Three techniques can be used to modify the fisheye view: the image can be graphically distorted, or filtered (to remove unwanted objects away from the focus) or abstracted (replacing blocks by symbols). Fisheye views resemble domain specific layout programs allowing interactively generated custom layouts.


Figure 13: Browser taxonomy for presentation aspects


Figure 14: Browser taxonomy for operation aspects

Dynamic aspects: An important presentation aspect which can be used when comparing browsers is the smoothness of the screen update when the image is panned or zoomed, and the nature of the update when it is zoomed.

Quality of the update (slow/fast - continuous/jumpy) A fast and smooth continuous image update (e.g. the Erdas Imagine GIS system) makes the navigation and exploration of images natural and simple even over relatively long distances. It allows users to concentrate on their tasks rather than managing a navigation tool. At one end of the spectrum are the "fly-over" interfaces only possible with hardware having sufficient throughput. At the other end slow and jumpy updates can be disorienting if not dizzying, in which case overviews become mandatory. But the smooth scrolling plus rapid and continuous zooming remains the secret of success for single view browsers.

Nature of the update:(zoom /explode /distort- Zooming factor) : Another aspect is whether or not a zoomed image is similar to its representation in the field-of-view (or the unzoomed image). When an area is zoomed, it can be simply expanded (similar to a camera zoom) or it can be "exploded" to reveal the internal structure which was not apparent in the overview or unzoomed view (e.g. zooming on a network node represented as a plain rectangle might bring the diagram of the internal structure of that node). This "explosion" technique is regularly used for hierarchical or hierarchically clustered datasets. It simplifies the drawing of the overviews but can cause disorientation since the image is always changing[Schaffer et al. 94].

When an "explode" zoom is used designers need to consider what subset of information appears on the overview. This is especially important for monitoring applications where alarms should be visible on the overview. In addition to expansion and explosion, the zoomed image can also be distorted, as is the case in fisheye browsers. Here again techniques can be combined: when an object is selected for zooming the image can be expanded to only show the neighborhood of the object and the object itself exploded to show its interior structure.

Zooming factor: When the image is expanded the zooming factor is the level of magnification between two views.
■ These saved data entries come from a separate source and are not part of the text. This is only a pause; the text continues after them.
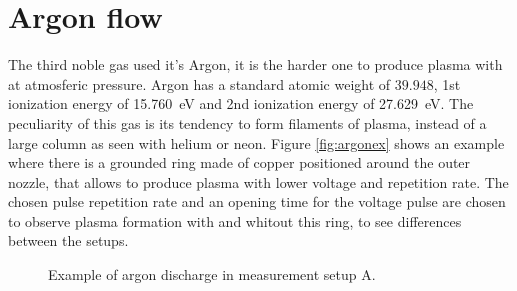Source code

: \section{Argon flow}
The third noble gas used it's Argon, it is the harder one to produce plasma with at atmosferic pressure.
Argon has a standard atomic weight of $\num{39.948}$, 1st ionization energy of \SI{15.760}{\electronvolt} and 2nd ionization energy of \SI{27.629}{\electronvolt}.
The peculiarity of this gas is its tendency to form filaments of plasma, instead of a large column as seen with helium or neon. Figure \ref{fig:argonex} shows an example where there is a grounded ring made of copper positioned around the outer nozzle, that allows to produce plasma with lower voltage and repetition rate. The chosen pulse repetition rate and an opening time for the voltage pulse are chosen to observe plasma formation with and whitout this ring, to see differences between the setups.
\begin{figure}
 \centering
 \hfill
 \caption{Example of argon discharge in measurement setup A.}
 \label{fig:elio_ins}
\end{figure}



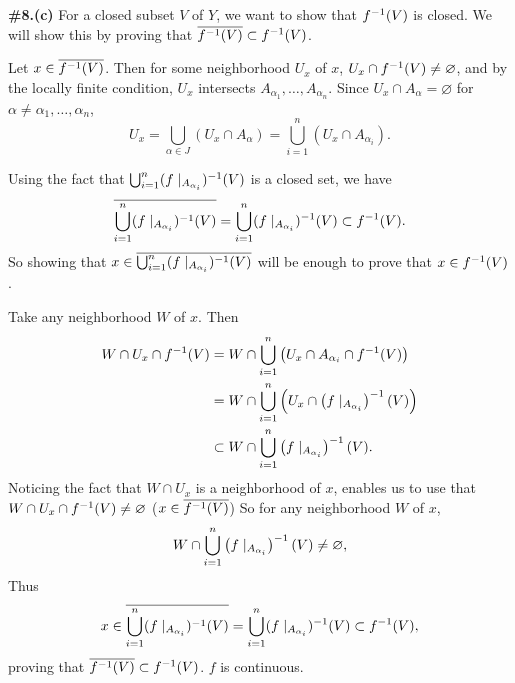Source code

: \documentclass[a4paper,11pt]{article}
\begin{document}
\newpage

\phantom{?}
\vspace{5mm}

\begin{minipage}[t][270mm]{90mm}
    {\bfseries \large \#8.(c)} For a closed subset \(V\) of \(Y\), we want to show that \(f^{-1}(V)\) is closed. We will show this by proving that \(\overline{f^{-1}(V)} \subset f^{-1}(V)\).

    Let \(x \in \overline{f^{-1}(V)}\). Then for some neighborhood \(U_x\) of \(x\), \(U_x \cap f^{-1}(V) \neq \varnothing\), and by the locally finite condition, \(U_x\) intersects \(A_{\alpha_1}, \dots, A_{\alpha_n}\). Since \(U_x \cap A_\alpha = \varnothing\) for \(\alpha \neq \alpha_1, \dots, \alpha_n\),
    \[
        U_x = \bigcup_{\alpha \in J} (U_x\cap A_\alpha) = \bigcup_{i=1}^n (U_x \cap A_{\alpha_i}).
    \]

    Using the fact that \(\bigcup_{i=1}^n (f \mid_{A_{\alpha_i}})^{-1}(V)\) is a closed set, we have
    \[
        \overline{\bigcup_{i=1}^n (f \mid_{A_{\alpha_i}})^{-1}(V)} = \bigcup_{i=1}^n (f \mid_{A_{\alpha_i}})^{-1}(V) \subset f^{-1}(V).
    \]
    So showing that \(x \in \overline{\bigcup_{i=1}^n (f \mid_{A_{\alpha_i}})^{-1}(V)}\) will be enough to prove that \(x \in f^{-1}(V)\).

    \bigskip

    Take any neighborhood \(W\) of \(x\). Then
    \[
        \begin{aligned}
            W \cap U_x \cap f^{-1}(V) & = W \cap \bigcup_{i=1}^n \left( U_x \cap A_{\alpha_i} \cap f^{-1}(V) \right) \\
                                     & = W \cap \bigcup_{i=1}^n \left( U_x \cap \left( f\mid_{A_{\alpha_i}} \right)^{-1}(V) \right) \\
                                     & \subset W \cap \bigcup_{i=1}^n \left( f \mid_{A_{\alpha_i}} \right)^{-1}(V).
        \end{aligned}
    \]
    Noticing the fact that \(W \cap U_x\) is a neighborhood of \(x\), enables us to use that \(W \cap U_x \cap f^{-1}(V) \neq \varnothing\) (\(x \in \overline{f^{-1}(V)}\)) So for any neighborhood \(W\) of \(x\),
    \[
        W \cap \bigcup_{i=1}^n \left( f \mid_{A_{\alpha_i}} \right)^{-1}(V) \neq \varnothing,
    \]
    Thus
    \[
        \begin{aligned}
            x \in \overline{\bigcup_{i=1}^n (f \mid_{A_{\alpha_i}})^{-1}(V)} = \bigcup_{i=1}^n (f \mid_{A_{\alpha_i}})^{-1}(V) \subset f^{-1}(V),
        \end{aligned}
    \]
    proving that \(\overline{f^{-1}(V)} \subset f^{-1}(V)\). \(f\) is continuous.
\end{minipage}
{\color{gray}\vline}
\begin{minipage}[t][270mm]{90mm}
    \phantom{?}
\end{minipage}
\end{document}
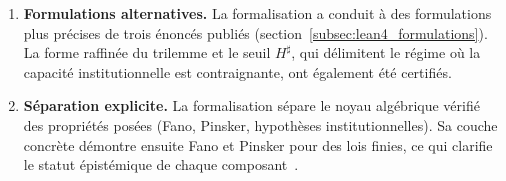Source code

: \begin{sloppypar}
\begin{enumerate}
\item \textbf{Formulations alternatives.} La formalisation a conduit \`a des
formulations plus pr\'ecises de trois \'enonc\'es publi\'es
(section~\ref{subsec:lean4_formulations}). La forme raffin\'ee du trilemme et le seuil $H^\sharp$, qui
d\'elimitent le r\'egime o\`u la capacit\'e institutionnelle est contraignante, ont
\'egalement \'et\'e certifi\'es.

\item \textbf{S\'eparation explicite.} La formalisation s\'epare le noyau alg\'ebrique
v\'erifi\'e des propri\'et\'es pos\'ees (Fano, Pinsker, hypoth\`eses institutionnelles).
Sa couche concr\`ete d\'emontre ensuite Fano et Pinsker pour des lois finies, ce qui
clarifie le statut \'epist\'emique de chaque composant~\cite{Zellagui2018}.
\end{enumerate}
\end{sloppypar}


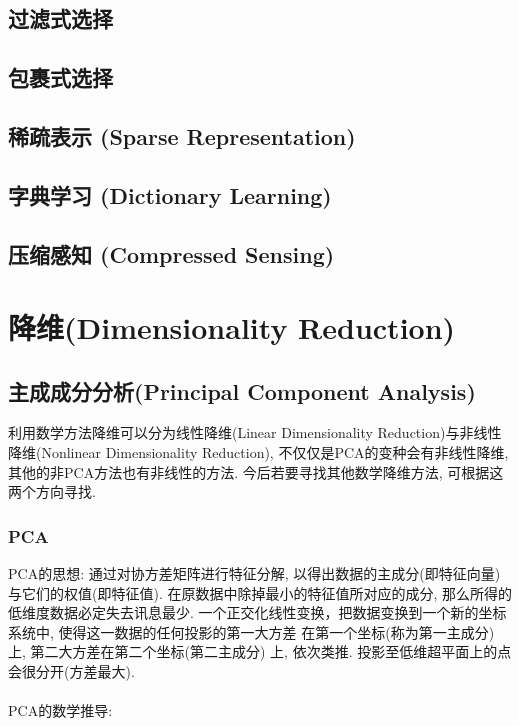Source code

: \documentclass[oneside]{book}
\begin{document}
				\subsection{过滤式选择}

				\subsection{包裹式选择}

				\subsection{稀疏表示 (Sparse Representation)}

				\subsection{字典学习 (Dictionary Learning)}

				\subsection{压缩感知 (Compressed Sensing)}

		\section{降维(Dimensionality Reduction)}
				\subsection{主成成分分析(Principal Component Analysis)}
					利用数学方法降维可以分为线性降维(Linear Dimensionality Reduction)与非线性降维(Nonlinear Dimensionality Reduction), 不仅仅是PCA的变种会有非线性降维, 其他的非PCA方法也有非线性的方法. 今后若要寻找其他数学降维方法, 可根据这两个方向寻找.
					\subsubsection{PCA \NovaMonoFont{[Linear]}}
					PCA的思想: 通过对协方差矩阵进行特征分解, 以得出数据的主成分(即特征向量) 与它们的权值(即特征值).
					在原数据中除掉最小的特征值所对应的成分, 那么所得的低维度数据必定失去讯息最少.
					一个正交化线性变换，把数据变换到一个新的坐标系统中, 使得这一数据的任何投影的第一大方差
					在第一个坐标(称为第一主成分) 上, 第二大方差在第二个坐标(第二主成分) 上, 依次类推.
					投影至低维超平面上的点会很分开(方差最大).\\ \\
					PCA的数学推导:\\
\end{document}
As shown in the operation aspects diagram the zooming factor can be fixed or specified. When the factor is fixed it is the designer's role to choose an appropriate factor or set of factor(s). This is a difficult task as a compromise must be made between speed of access to details and the preservation of context information at each level. No validated guidelines exist and designers have to rely on usability testing with real users and tasks to adjust the zooming factors to appropriate levels, and use intermediate views when necessary [Plaisant, 92].

Multiple view browsers: Displaying several views becomes a necessity when viewing details and context simultaneously is important, the distortion of fisheye view is not appropriate, parallel viewing is required for comparison, or when the display speed is insufficient to allow continuous zooming and panning. Designers too often rely on window managers' capabilities. Typically window managers handle the free overlapping and resizing of the windows. This strategy is easy to implement and permits any type of task to be performed, but we believe that it is more difficult to use. It has been shown [Bly and Rosenberg 86; Davis, Bury, and Darnell 85] that managing the overlapping windows can take considerable effort and time for the users. We believe that providing an automatic window management strategy should limit the need to move and resize windows incessantly. Many simple strategies (like the classic overview / detail pair ) are possible and researchers are investigating more complex strategies that are likely to be closely linked to specific tasks [Funke et al. 93]. The more elaborate strategies are likely to be task dependent and research is needed to provide guidelines for designers and to develop tools to specify and customize those window management strategies.

The standard overview and detail view coordinated pair (Figure 4) is easy to implement and answers many users' needs. It can be recommended for all tasks. The field-of-view should be the same shape as the window it represents (e.g. square for figure 7b, boot-shaped for 7a). The systems using this technique can be compared by the screen space ratio between overview and detail view (SSROD). This ratio should be a function of the task to be performed. For example drawing or open-ended exploration requires a large detail view, while monitoring requires a large overview to guarantee that changes will be noticed. For navigation, detail view and overview are of similar importance.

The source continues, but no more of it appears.